Why not make the change this October, during National Cholesterol Month?
High cholesterol can affect anyone at any age, it’s not fussy. However, we advise that you should be! Becoming more aware and particular about the foods we eat to lower cholesterol could make for a happy heart in no time at all! Over half of adults in the UK and Ireland have raised cholesterol – cardiovascular disease is still Britain’s most common cause of death – yet high cholesterol is often termed the ‘silent killer’, as it doesn’t necessarily result in obvious symptoms. Because of this, we should all be doing our bit for our bodies, just in case, to prevent any nasty news. Here, nutritionist Barbara Cox offers seven tips for reducing cholesterol levels within weeks.
1. BOOST YOUR BREAKFAST
Start your day with oats – it’s been scientifically proven to have a positive effect on heart health. Studies show that oats' beta-glucan content can reduce the bad cholesterol levels, while good cholesterol levels remain unaffected. Just 3g of oat beta-glucan per day is enough to actively reduce the amount of blood cholesterol and protect us from the risk of heart disease.
2. GO NUTS IN THE OFFICE
If you fancy a snack at work, then choose nuts! Those that are higher in unsaturated (mono and poly) fats and lower in saturated fats are best. These include almonds, walnuts, pecans, hazelnuts and pistachios. Try making up a trail mix with your favourite raw and unsalted nuts, dried fruit and a mix of seeds such as chia and flax.
3. MOVE AROUND MORE
Studies have shown that as well as ballooning the waistline, sitting all day can increase your risk of developing high blood pressure and high cholesterol. When we sit down our fat and sugar-processing stops. Standing up and moving around can help to break down fats and sugars more efficiently in the body. Get up and move around periodically during the day – your body and your brain will both thank you for it. Thirty minutes or more of regular aerobic movement, done most days of the week, can up the good cholesterol levels in the body. Pair your new exercise regime with healthy eating habits for the best results.
4. DON’T FEAR ALL FATS
Monounsaturated fats can lower bad cholesterol levels. These include many oils that are liquid at room temperature, such as olive oil, peanut oil, and sesame oil. Choose them over fats that are solid at room temperature, like coconut, butter, and lard. Try to limit or reduce saturated fats – things like cheese, red meat, butter and full-cream milk can raise your total cholesterol. Avoid artery-clogging processed foods, fast foods and fry ups. If you eat meat, it's best to eat lean meat, or poultry such as chicken. Another option is to try a plant-based diet instead. Eating beans and other fibre-rich foods can reduce how much cholesterol gets absorbed in your bloodstream. Legumes such as chickpeas, lentils, beans and peas are good for people with high cholesterol levels because they're low in fat and rich in nutrients, such as B vitamins, iron and unsaturated fats. They’re also a rich source of soluble fibre, which helps to lower cholesterol levels.
5. SPICE UP YOUR LIFE
Give your food flavour by using less salt (try to keep your salt intake to under 6g a day), and more herbs, spices and garlic. Studies show that garlic lowers levels of bad cholesterol and raises good cholesterol. It also helps to thin the blood, which reduces the risk of heart attacks.

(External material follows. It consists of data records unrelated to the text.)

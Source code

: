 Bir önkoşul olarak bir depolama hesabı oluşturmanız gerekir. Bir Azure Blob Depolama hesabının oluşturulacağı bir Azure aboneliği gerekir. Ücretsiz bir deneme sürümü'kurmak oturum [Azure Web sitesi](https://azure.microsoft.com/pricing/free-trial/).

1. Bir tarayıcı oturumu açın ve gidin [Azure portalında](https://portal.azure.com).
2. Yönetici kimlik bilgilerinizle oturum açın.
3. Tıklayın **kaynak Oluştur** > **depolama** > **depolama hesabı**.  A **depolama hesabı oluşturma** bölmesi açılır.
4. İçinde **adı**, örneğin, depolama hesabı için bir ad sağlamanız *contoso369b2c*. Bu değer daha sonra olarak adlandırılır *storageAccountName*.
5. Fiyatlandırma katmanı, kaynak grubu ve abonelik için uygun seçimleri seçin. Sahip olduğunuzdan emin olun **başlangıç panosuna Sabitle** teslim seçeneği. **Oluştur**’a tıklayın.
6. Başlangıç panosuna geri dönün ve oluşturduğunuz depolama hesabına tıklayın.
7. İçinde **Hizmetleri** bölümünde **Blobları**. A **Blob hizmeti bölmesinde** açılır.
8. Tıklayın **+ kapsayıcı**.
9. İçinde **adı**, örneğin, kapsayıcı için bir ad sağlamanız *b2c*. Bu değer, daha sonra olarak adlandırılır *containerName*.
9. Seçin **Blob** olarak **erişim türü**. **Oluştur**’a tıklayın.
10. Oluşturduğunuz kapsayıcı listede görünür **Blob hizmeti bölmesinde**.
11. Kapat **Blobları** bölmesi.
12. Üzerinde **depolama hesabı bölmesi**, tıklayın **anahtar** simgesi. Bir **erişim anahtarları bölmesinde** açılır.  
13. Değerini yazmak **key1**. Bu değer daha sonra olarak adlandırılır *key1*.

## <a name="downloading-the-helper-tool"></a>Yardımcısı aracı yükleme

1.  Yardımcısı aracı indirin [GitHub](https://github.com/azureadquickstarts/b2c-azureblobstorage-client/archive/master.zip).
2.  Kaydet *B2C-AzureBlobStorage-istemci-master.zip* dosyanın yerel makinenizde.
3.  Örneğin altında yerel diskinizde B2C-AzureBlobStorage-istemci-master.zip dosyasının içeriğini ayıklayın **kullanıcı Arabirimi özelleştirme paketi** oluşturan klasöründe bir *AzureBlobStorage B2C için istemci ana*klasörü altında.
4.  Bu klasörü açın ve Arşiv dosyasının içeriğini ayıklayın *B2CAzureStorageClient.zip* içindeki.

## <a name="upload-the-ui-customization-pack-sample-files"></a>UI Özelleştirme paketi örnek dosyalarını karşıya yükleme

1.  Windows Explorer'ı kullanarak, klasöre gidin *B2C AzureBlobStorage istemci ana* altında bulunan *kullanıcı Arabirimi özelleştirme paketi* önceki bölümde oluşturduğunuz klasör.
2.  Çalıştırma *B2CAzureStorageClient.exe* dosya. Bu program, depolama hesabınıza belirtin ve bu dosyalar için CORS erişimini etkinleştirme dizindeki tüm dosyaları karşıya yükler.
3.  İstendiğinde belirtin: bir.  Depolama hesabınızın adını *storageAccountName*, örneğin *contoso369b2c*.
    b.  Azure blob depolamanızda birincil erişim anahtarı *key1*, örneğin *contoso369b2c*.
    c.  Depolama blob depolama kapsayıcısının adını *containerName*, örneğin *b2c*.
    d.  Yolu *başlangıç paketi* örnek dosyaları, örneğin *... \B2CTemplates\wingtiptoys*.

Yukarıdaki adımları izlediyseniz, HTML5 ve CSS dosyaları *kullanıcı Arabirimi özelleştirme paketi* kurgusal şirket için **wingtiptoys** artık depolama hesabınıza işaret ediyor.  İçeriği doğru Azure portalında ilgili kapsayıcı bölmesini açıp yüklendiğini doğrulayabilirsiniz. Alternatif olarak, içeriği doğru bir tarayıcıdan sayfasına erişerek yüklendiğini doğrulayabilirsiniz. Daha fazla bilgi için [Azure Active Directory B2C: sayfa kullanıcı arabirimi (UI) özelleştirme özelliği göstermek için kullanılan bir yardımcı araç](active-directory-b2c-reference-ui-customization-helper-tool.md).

6. ABSTINENCE MAKES THE HEART GROW STRONGER
In the evening, cut back back on the booze and stop smoking. Abstaining from these things may be easier said than done, but try to reduce your intake as a first step. Your heart will thank you and you’ll get a better night’s sleep!
7. GET ENOUGH SHUT-EYE
Talking of sleep, lack of rest is a common contributor to heart disease and stroke. Try to focus on your hibernation habits, which means no electronic devices in bed, a cool temperature in the house, and a minimum of seven or eight hours of shut-eye each night.